Here is the unification worth flagging, and it is the deepest of the chapter's lessons: the very same high-dimensional nearest-neighbour engine accelerates the bilateral filter and NL-means denoising. This is not an analogy. The bilateral filter averages each pixel with others that are nearby both in space and in colour — that is, nearby in a five-dimensional space (two spatial, three colour). NL-means averages each patch with others whose appearance is similar — nearness in a high-dimensional patch space. Both are, structurally, "for each point, find and average its high-dimensional neighbours" — which is exactly the matching problem. So Adams's lattice, built to find correspondences fast, runs an edge-aware smoothing filter fast by the same code path: project, splat onto the lattice, blur on the lattice, slice back. Matching and edge-aware filtering are revealed to be one high-dimensional search wearing two hats, and an accelerator for either is an accelerator for both (Denoising).

That coincidence is the reason this miscellaneous chapter earns its place beside the rest of the part. The earlier sections asked what makes a good match — a corner, a descriptor, a brightness-constant patch. This one asks how to find it fast enough to matter, and the answer — approximate it, propagate it, project it — turns out to be shared machinery that reaches well beyond matching, into the filtering and denoising chapters that follow.

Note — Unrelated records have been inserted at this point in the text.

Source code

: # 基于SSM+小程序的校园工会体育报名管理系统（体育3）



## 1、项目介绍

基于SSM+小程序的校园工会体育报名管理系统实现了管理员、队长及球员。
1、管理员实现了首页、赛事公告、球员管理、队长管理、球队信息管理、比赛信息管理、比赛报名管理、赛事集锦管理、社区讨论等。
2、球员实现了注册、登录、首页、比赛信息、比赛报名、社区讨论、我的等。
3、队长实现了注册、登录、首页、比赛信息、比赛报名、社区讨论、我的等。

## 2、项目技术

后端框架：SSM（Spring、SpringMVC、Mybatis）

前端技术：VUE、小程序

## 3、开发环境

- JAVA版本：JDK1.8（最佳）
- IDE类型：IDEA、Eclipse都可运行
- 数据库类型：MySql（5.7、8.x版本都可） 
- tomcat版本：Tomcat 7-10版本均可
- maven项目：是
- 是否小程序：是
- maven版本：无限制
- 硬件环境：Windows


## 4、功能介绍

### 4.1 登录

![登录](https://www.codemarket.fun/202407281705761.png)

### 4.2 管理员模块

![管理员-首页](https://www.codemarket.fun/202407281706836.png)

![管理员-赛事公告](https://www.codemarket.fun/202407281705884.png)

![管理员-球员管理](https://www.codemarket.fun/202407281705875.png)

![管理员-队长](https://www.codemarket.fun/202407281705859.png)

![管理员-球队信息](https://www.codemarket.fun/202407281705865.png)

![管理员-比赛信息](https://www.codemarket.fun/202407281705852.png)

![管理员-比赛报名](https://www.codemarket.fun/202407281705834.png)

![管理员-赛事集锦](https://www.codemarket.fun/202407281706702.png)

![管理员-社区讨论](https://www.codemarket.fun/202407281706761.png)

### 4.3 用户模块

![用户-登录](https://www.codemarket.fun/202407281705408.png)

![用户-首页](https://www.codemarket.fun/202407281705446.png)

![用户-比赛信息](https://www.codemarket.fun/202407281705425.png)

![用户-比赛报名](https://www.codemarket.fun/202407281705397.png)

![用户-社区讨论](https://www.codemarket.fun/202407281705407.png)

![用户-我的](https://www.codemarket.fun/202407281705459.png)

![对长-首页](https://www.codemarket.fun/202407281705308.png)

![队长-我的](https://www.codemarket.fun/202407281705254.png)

Big lessons of this chapter

The recurring principles from this chapter, gathered for review.

💡 Big lesson (fast matching)

At scale, good-enough-and-fast beats optimal-and-slow; and propagation beats independent search. Two morals braided together. The first is a concession: in high dimensions the exact nearest neighbour costs as much as brute force, so every practical matcher trades a little recall for orders of magnitude of speed — and the operating point on that trade-off is a tuning knob, not a fixed property of the algorithm. The second is an opportunity: when the thing you are matching is spatially coherent — neighbouring pixels move together, neighbouring patches match to neighbouring patches — you should not search for each match from scratch. Let a good answer flood outward to its neighbours, who almost certainly share it. The deepest version of the lesson is the unification at the end: the high-dimensional nearest-neighbour engine that finds correspondences is the engine that runs the bilateral filter and NL-means — matching and filtering are the same search, and an accelerator for one is an accelerator for the other.